### [Task goal]
Word for word, reproduce each of the entries.

### [Dataset entries]
%%

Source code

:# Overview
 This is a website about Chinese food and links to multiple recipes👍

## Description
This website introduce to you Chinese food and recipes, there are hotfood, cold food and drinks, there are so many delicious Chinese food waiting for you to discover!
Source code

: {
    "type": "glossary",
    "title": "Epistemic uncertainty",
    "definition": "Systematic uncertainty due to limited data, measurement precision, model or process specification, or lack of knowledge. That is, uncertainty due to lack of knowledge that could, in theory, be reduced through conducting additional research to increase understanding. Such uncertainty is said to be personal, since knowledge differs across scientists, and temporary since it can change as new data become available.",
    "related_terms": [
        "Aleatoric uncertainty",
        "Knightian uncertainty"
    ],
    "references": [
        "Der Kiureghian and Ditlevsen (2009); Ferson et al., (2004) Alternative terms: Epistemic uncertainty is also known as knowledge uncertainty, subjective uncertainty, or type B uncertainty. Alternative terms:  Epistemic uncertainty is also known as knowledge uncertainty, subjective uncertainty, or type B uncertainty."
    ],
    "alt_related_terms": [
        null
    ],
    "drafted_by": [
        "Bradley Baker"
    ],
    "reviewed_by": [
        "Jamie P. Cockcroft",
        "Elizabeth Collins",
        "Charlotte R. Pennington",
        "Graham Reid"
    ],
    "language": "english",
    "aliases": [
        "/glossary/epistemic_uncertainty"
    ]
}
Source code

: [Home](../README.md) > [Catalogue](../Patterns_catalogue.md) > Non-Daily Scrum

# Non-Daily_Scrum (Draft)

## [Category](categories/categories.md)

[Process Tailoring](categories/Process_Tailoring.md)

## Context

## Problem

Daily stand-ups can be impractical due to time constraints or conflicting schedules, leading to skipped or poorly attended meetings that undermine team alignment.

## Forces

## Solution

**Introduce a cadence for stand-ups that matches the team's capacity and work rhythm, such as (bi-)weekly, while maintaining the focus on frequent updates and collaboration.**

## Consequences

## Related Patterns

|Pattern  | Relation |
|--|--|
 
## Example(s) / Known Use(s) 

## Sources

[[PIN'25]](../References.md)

%%

### [Answer to this exercise]
Source code

:# Overview
 This is a website about Chinese food and links to multiple recipes👍

## Description
This website introduce to you Chinese food and recipes, there are hotfood, cold food and drinks, there are so many delicious Chinese food waiting for you to discover!
Source code

: {
    "type": "glossary",
    "title": "Epistemic uncertainty",
    "definition": "Systematic uncertainty due to limited data, measurement precision, model or process specification, or lack of knowledge. That is, uncertainty due to lack of knowledge that could, in theory, be reduced through conducting additional research to increase understanding. Such uncertainty is said to be personal, since knowledge differs across scientists, and temporary since it can change as new data become available.",
    "related_terms": [
        "Aleatoric uncertainty",
        "Knightian uncertainty"
    ],
    "references": [
        "Der Kiureghian and Ditlevsen (2009); Ferson et al., (2004) Alternative terms: Epistemic uncertainty is also known as knowledge uncertainty, subjective uncertainty, or type B uncertainty. Alternative terms:  Epistemic uncertainty is also known as knowledge uncertainty, subjective uncertainty, or type B uncertainty."
    ],
    "alt_related_terms": [
        null
    ],
    "drafted_by": [
        "Bradley Baker"
    ],
    "reviewed_by": [
        "Jamie P. Cockcroft",
        "Elizabeth Collins",
        "Charlotte R. Pennington",
        "Graham Reid"
    ],
    "language": "english",
    "aliases": [
        "/glossary/epistemic_uncertainty"
    ]
}
Source code

: [Home](../README.md) > [Catalogue](../Patterns_catalogue.md) > Non-Daily Scrum

# Non-Daily_Scrum (Draft)

## [Category](categories/categories.md)

[Process Tailoring](categories/Process_Tailoring.md)

## Context

## Problem

Daily stand-ups can be impractical due to time constraints or conflicting schedules, leading to skipped or poorly attended meetings that undermine team alignment.

## Forces

## Solution

**Introduce a cadence for stand-ups that matches the team's capacity and work rhythm, such as (bi-)weekly, while maintaining the focus on frequent updates and collaboration.**

## Consequences

## Related Patterns

|Pattern  | Relation |
|--|--|
 
## Example(s) / Known Use(s) 

## Sources

[[PIN'25]](../References.md)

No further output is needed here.